Possible with Youth Allowance + casual work here and there, difficult and probably impossible if you can't get youth allowance if you're doing something like Science.
With a low contact, low-ish workload degree like arts or many business sort of degrees you can work a fair bit but for Science/Engineering where you might have 20 contact hours then lots of additional study time and assignments on top, it'll wear you out very quickly.
People will come onto forums like this or onto reddit and tell you how they worked full time while studying a hard science or engineering and how it's totally easy do-able and everyone else is just lazy... those people are lying, or using some silly logic along the lines of "I worked 3 hours a day five days a week while living with my parents and five days a week = fulltime."
The most major problem isn't there not being enough hours in the week though, it's that you're 100% dependent on actually having work and in reality you might not be able to get it, or to get enough, or you might have a job that fits then have your hours cut a week before exams.
10 years ago you'd have been fine, you could work on the assumption that you could get a cafe/supermarket job or two and get as many hours as you needed, and if things went bad somewhere you could find another but it's not like that anymore. There are tons of unemployed people who are fully available and desperate for work competing with students for jobs, and foreign students, backpackers and other immigrants working for bellow minimum wage being paid under the table.

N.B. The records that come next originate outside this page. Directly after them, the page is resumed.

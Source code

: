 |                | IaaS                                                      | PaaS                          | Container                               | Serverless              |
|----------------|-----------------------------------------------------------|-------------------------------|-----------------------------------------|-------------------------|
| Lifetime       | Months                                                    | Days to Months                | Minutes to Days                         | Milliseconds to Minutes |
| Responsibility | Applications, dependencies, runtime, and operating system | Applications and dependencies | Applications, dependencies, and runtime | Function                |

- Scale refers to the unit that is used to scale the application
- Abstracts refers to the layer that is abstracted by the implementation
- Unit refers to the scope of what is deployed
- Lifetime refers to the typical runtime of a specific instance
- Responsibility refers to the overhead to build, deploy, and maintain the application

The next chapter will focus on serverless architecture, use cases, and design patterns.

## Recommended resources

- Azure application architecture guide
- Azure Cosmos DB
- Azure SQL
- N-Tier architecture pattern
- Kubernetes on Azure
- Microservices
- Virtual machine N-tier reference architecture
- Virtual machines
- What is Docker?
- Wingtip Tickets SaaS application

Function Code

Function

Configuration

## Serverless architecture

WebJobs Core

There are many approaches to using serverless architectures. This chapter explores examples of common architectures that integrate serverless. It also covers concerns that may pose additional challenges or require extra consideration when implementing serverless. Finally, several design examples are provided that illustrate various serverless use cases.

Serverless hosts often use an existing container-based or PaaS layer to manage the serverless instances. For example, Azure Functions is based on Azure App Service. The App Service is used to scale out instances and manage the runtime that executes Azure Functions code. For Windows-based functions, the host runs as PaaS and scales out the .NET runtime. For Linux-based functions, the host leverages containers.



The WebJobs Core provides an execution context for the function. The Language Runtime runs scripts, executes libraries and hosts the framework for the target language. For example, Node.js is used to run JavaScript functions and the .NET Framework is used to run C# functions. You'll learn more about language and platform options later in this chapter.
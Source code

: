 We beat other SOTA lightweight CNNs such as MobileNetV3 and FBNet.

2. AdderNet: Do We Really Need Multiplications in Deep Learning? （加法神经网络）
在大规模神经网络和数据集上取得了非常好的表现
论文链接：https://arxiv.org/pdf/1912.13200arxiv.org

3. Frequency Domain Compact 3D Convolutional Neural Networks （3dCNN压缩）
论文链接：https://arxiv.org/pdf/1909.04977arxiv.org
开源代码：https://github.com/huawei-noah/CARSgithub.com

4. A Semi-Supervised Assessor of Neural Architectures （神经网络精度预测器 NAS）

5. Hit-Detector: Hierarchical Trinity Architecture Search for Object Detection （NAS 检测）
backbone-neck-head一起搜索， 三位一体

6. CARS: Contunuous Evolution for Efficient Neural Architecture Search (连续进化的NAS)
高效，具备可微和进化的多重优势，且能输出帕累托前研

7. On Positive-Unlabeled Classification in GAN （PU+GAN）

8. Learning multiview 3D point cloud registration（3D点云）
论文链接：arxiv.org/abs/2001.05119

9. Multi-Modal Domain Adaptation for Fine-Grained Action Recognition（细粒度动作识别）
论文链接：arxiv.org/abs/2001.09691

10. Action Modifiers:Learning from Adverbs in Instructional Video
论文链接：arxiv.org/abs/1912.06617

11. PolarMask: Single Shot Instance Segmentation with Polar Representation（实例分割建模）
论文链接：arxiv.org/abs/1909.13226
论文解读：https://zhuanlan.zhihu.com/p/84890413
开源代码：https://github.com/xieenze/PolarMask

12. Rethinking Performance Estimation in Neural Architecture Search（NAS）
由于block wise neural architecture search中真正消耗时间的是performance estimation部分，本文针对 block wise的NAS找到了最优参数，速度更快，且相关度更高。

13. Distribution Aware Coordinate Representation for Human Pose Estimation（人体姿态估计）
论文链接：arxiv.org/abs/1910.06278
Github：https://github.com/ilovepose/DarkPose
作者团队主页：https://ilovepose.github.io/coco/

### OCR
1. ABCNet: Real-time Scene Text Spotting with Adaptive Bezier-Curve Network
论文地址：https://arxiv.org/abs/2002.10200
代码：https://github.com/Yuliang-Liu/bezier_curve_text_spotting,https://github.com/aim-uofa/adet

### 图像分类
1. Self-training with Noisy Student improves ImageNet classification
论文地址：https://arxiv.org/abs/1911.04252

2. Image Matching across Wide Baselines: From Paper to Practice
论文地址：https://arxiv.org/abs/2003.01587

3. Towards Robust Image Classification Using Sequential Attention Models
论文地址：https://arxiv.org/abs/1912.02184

The industries that students traditionally worked in are completely stuffed now when it comes to pay/conditions and being able to reliably get work. You simply can't rely on being able to get a casual job you can fit in with uni within a couple of weeks anymore.
You really need the base income of youth allowance to make sure you can pay for rent+food, then work when you can, try to keep at least a couple of thousand in savings going into semester and draw down when needed.
Also the idea of having your own place is sadly fanciful, you'll be living in a sharehouse most likely. (if you're looking at ANU try and get into a college, it's really the only reason to go there)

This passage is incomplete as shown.